第11話 エルフの王様
エルフの森。
そこは、村から見ると魔物の森と反対側にある大きな森だ。
昔からエルフが支配している森として有名で、冒険者もこの森には入ったりしない。
聖なる森として扱われている。
月に一度、森から行商人のエルフが馬に乗って村にやってくる。
エルフは馬具を使わずにそのまま馬に乗ってくる。
馬とコミュニケーションが取れるエルフだからできる技だ。
そして、年に一度、初夏の新月の日、エルフの王様が村を訪ねてくる。
村とエルフ達の親交を確かめるための行事だ。
その中で定例の行事がある。
村のスープと、エルフのサラダを前菜として一緒に食べること。
そして、その後、村が用意したメインの料理と進んでいく。
毎年、変わらない行事を粛々と続けていく。
それが村の長としての役目だ。
ところが今年は違った。
村のスープとエルフのサラダを食べ終わった後。
村長が言ったのだ。
「じつはもう一つ、エルフ王に飲んでもらいたいスープがあります」
「はて。

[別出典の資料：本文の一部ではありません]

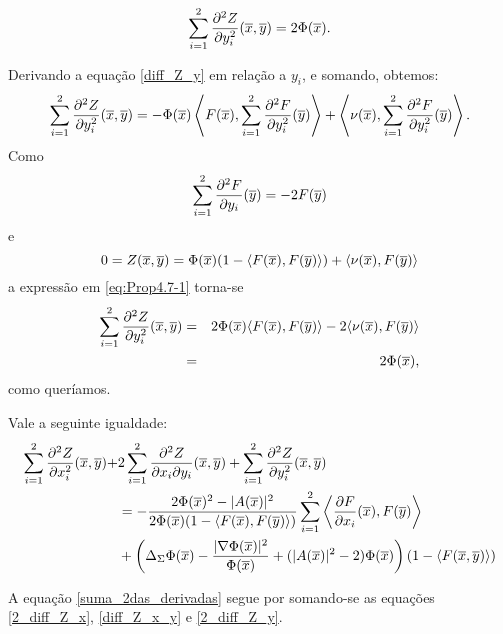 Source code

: \begin{proposicao}
	\begin{equation}\label{2_diff_Z_y}
	\sum_{i=1}^2 \frac{\partial^2 Z}{\partial y_i^2}(\overline{x},\overline{y}) = 2 \Phi(\overline{x}).
	\end{equation}
\end{proposicao}
\begin{demonstracao}
	Derivando a equa\c c\~ao \eqref{diff_Z_y} em rela\c c\~ao a $y_i$,
	e somando, obtemos:
	\begin{eqnarray} \label{eq:Prop4.7-1}
	\sum_{i=1}^2 \frac{\partial^2 Z}{\partial y_i^2}(\overline{x},\overline{y}) = - \Phi(\overline{x}) \left\langle F(\overline{x}), \sum_{i=1}^2 \frac{\partial^2 F}{\partial y_i^2}(\overline{y}) \right\rangle + \left\langle \nu(\overline{x}), \sum_{i=1}^2 \frac{\partial^2 F}{\partial y_i^2}(\overline{y}) \right\rangle.
	\end{eqnarray}	
	Como
	\[
	\sum_{i=1}^2 \frac{\partial^2 F}{\partial y_i}(\overline{y}) = -2 F(\overline{y})
	\]
	e
	\[
	0 = Z(\overline{x},\overline{y}) = \Phi(\overline{x})(1 - \langle F(\overline{x}), F(\overline{y}) \rangle) + 
	\langle \nu(\overline{x}), F(\overline{y}) \rangle
	\] 
	a express\~ao em \eqref{eq:Prop4.7-1} torna-se
	\begin{eqnarray*}
		\sum_{i=1}^2 \frac{\partial^2 Z}{\partial y_i^2}(\overline{x},\overline{y}) &=&
		2 \Phi(\overline{x}) \langle F(\overline{x}), F(\overline{y}) \rangle - 2 \langle \nu(\overline{x}), F(\overline{y}) 
		\rangle \\
		&=&
		2 \Phi(\overline{x}),
	\end{eqnarray*}
	como quer\'iamos.
\end{demonstracao}


\begin{proposicao}
	Vale a seguinte igualdade:
	\begin{eqnarray} \label{suma_2das_derivadas}
	\begin{aligned}
	\sum_{i=1}^2 \frac{\partial^2 Z}{\partial x_i^2}(\overline{x},\overline{y}) + & 
	2 \sum_{i=1}^2 \frac{\partial^2 Z}{\partial x_i \partial y_i}(\overline{x},\overline{y}) + \sum_{i=1}^2 \frac{\partial^2 Z}{\partial y_i^2}(\overline{x},\overline{y}) \\
	&= 
	- \frac{2 \Phi(\overline{x})^2- |A(\overline{x})|^2}{2 \Phi(\overline{x})
		(1 - \langle F(\overline{x}),F(\overline{y}) \rangle)} \sum_{i=1}^2
	\left\langle \frac{\partial F}{\partial x_i}(\overline{x}), F(\overline{y}) \right\rangle \\
	&+
	\left( \Delta_{\Sigma} \Phi(\overline{x}) - \frac{| \nabla \Phi(\overline{x}) |^2}
	{\Phi(\overline{x})} + ( | A(\overline{x}) |^2 - 2 ) \Phi(\overline{x}) \right)
	\left(1 - \langle F(\overline{x},\overline{y}) \rangle\right)
	\end{aligned}
	\end{eqnarray}
\end{proposicao}
\begin{demonstracao}
	A equa\c c\~ao \eqref{suma_2das_derivadas} segue por somando-se
	as equa\c c\~oes \eqref{2_diff_Z_x}, \eqref{diff_Z_x_y} e \eqref{2_diff_Z_y}.
\end{demonstracao}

それはどういうことかな。このスープは伝説のスープではなかったのか?」
既に飲み干しているスープの皿を見て、げげんそうにしている。
さすがに村長、ちょっとあせっている。
「そうです。伝説のスープです。間違いありません」
「そうだろう。100年間、毎年一度、楽しみにしてきた味だ」
そう、このエルフ王は、最初の伝説のスープを飲んでからずっと王の座に座りつづけている。

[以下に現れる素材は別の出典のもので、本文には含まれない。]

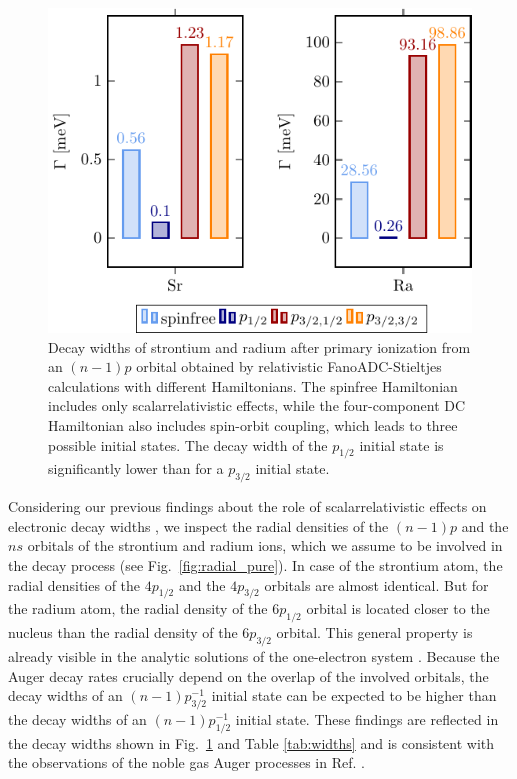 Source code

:\begin{figure}[h]
 \centering
 \includegraphics[width=0.95\columnwidth]{pics/gamma_group.pdf}
 \caption{Decay widths of strontium and radium after primary ionization from
          an $(n-1)p$ orbital obtained by relativistic FanoADC-Stieltjes
          calculations with different Hamiltonians. The spinfree Hamiltonian
          includes only scalarrelativistic effects, while the four-component
          DC Hamiltonian also includes spin-orbit coupling, which leads to
          three possible initial states. The decay width of the $p_{1/2}$
          initial state is significantly lower than for a $p_{3/2}$ initial
          state.}
 \label{fig:gamma}
\end{figure}

Considering our previous findings about the role
of scalarrelativistic effects on electronic decay widths \cite{Fasshauer15_1},
we inspect the radial densities of the $(n-1)p$ and the $ns$ orbitals of the
strontium and radium ions,
which we assume to be involved in the decay process (see
Fig.~\ref{fig:radial_pure}).
In case of the strontium atom, the radial densities of the $4p_{1/2}$ and the
$4p_{3/2}$ orbitals are almost identical. But for the radium atom, the radial
density of the  $6p_{1/2}$ orbital is located closer to the nucleus than
the radial density of the $6p_{3/2}$ orbital. This general property is already
visible in the analytic solutions of the one-electron system \cite{Bethe_Salpeter}.
Because the Auger decay rates crucially depend on the overlap of the
involved orbitals, the decay widths of an $(n-1)p_{3/2}^{-1}$ initial state
can be expected to be higher than the decay widths of an $(n-1)p_{1/2}^{-1}$
initial state. These findings are reflected in the decay widths shown in
Fig.~\ref{fig:gamma} and Table \ref{tab:widths} and is consistent with the
observations of the noble gas Auger processes in Ref. \cite{Fasshauer15_1}.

エルフは人間と違い長寿で、寿命は300歳くらいと言われている。
青年時期に王になったこのエルフは100年経った今でも壮年期だ。
「それは存じています。そう思ってもらえるのを光栄に思っています」
「それなら、なぜ、別のスープを用意したのだ?」
「何も聞かずに、このスープを飲んでもらいたいのです」
見た目、匂い等々、まったく同じに見えるスープが用意された。
エルフの王様なら、分かってくれるはずだ。
このスープの余韻を。
ぜったい、こっちのスープの方が美味いんだ。
「わかった。聞くのはやめよう。まずはこれを飲むということだな」
「はい」
スープ皿に木のスプーンが入れられ、エルフ王の口に運ばれる。
味わうように目を閉じたエルフ王。
からん、ころん。
スプーンはエルフ王の手から離れて、床に転がった。
怒りと戸惑いが混ざったような表情をしているエルフ王。
そして、一言だけ言葉を発した。